■ Work request
Set the data down again, exactly as it appears below.

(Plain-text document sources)

■ ■ ■ ■ ■ ■ ■

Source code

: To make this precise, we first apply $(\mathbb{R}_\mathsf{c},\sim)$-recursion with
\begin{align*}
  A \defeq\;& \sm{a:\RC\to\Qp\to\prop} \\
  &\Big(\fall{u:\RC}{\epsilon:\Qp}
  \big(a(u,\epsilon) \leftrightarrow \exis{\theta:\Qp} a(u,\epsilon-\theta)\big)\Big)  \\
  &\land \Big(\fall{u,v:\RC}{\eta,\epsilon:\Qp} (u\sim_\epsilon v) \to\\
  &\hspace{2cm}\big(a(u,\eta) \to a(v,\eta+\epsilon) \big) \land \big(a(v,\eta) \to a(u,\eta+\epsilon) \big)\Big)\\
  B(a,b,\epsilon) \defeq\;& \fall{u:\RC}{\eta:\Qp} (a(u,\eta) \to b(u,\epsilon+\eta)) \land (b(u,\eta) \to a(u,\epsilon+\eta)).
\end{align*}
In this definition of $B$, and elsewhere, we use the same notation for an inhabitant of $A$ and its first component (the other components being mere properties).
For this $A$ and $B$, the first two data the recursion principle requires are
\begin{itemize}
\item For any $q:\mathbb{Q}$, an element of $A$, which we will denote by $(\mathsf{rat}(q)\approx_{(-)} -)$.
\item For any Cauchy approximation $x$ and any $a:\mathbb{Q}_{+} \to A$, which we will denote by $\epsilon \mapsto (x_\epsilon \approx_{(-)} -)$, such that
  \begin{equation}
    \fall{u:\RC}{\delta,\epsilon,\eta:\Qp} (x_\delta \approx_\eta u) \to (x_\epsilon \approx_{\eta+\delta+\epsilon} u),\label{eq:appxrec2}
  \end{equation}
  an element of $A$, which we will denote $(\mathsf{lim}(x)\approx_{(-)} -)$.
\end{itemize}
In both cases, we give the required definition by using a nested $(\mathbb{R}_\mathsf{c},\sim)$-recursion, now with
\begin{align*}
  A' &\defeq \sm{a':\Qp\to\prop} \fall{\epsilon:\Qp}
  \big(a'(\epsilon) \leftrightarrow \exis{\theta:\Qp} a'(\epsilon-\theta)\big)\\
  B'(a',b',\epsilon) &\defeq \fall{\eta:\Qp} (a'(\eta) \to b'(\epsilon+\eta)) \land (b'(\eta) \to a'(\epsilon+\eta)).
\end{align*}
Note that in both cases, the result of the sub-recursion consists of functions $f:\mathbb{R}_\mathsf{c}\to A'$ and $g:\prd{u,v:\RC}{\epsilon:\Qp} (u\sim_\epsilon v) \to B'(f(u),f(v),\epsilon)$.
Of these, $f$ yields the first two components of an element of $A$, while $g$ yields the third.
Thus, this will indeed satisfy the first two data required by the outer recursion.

■ ■ ■ ■ ■ ■ ■

■ Result below
Source code

: To make this precise, we first apply $(\mathbb{R}_\mathsf{c},\sim)$-recursion with
\begin{align*}
  A \defeq\;& \sm{a:\RC\to\Qp\to\prop} \\
  &\Big(\fall{u:\RC}{\epsilon:\Qp}
  \big(a(u,\epsilon) \leftrightarrow \exis{\theta:\Qp} a(u,\epsilon-\theta)\big)\Big)  \\
  &\land \Big(\fall{u,v:\RC}{\eta,\epsilon:\Qp} (u\sim_\epsilon v) \to\\
  &\hspace{2cm}\big(a(u,\eta) \to a(v,\eta+\epsilon) \big) \land \big(a(v,\eta) \to a(u,\eta+\epsilon) \big)\Big)\\
  B(a,b,\epsilon) \defeq\;& \fall{u:\RC}{\eta:\Qp} (a(u,\eta) \to b(u,\epsilon+\eta)) \land (b(u,\eta) \to a(u,\epsilon+\eta)).
\end{align*}
In this definition of $B$, and elsewhere, we use the same notation for an inhabitant of $A$ and its first component (the other components being mere properties).
For this $A$ and $B$, the first two data the recursion principle requires are
\begin{itemize}
\item For any $q:\mathbb{Q}$, an element of $A$, which we will denote by $(\mathsf{rat}(q)\approx_{(-)} -)$.
\item For any Cauchy approximation $x$ and any $a:\mathbb{Q}_{+} \to A$, which we will denote by $\epsilon \mapsto (x_\epsilon \approx_{(-)} -)$, such that
  \begin{equation}
    \fall{u:\RC}{\delta,\epsilon,\eta:\Qp} (x_\delta \approx_\eta u) \to (x_\epsilon \approx_{\eta+\delta+\epsilon} u),\label{eq:appxrec2}
  \end{equation}
  an element of $A$, which we will denote $(\mathsf{lim}(x)\approx_{(-)} -)$.
\end{itemize}
In both cases, we give the required definition by using a nested $(\mathbb{R}_\mathsf{c},\sim)$-recursion, now with
\begin{align*}
  A' &\defeq \sm{a':\Qp\to\prop} \fall{\epsilon:\Qp}
  \big(a'(\epsilon) \leftrightarrow \exis{\theta:\Qp} a'(\epsilon-\theta)\big)\\
  B'(a',b',\epsilon) &\defeq \fall{\eta:\Qp} (a'(\eta) \to b'(\epsilon+\eta)) \land (b'(\eta) \to a'(\epsilon+\eta)).
\end{align*}
Note that in both cases, the result of the sub-recursion consists of functions $f:\mathbb{R}_\mathsf{c}\to A'$ and $g:\prd{u,v:\RC}{\epsilon:\Qp} (u\sim_\epsilon v) \to B'(f(u),f(v),\epsilon)$.
Of these, $f$ yields the first two components of an element of $A$, while $g$ yields the third.
Thus, this will indeed satisfy the first two data required by the outer recursion.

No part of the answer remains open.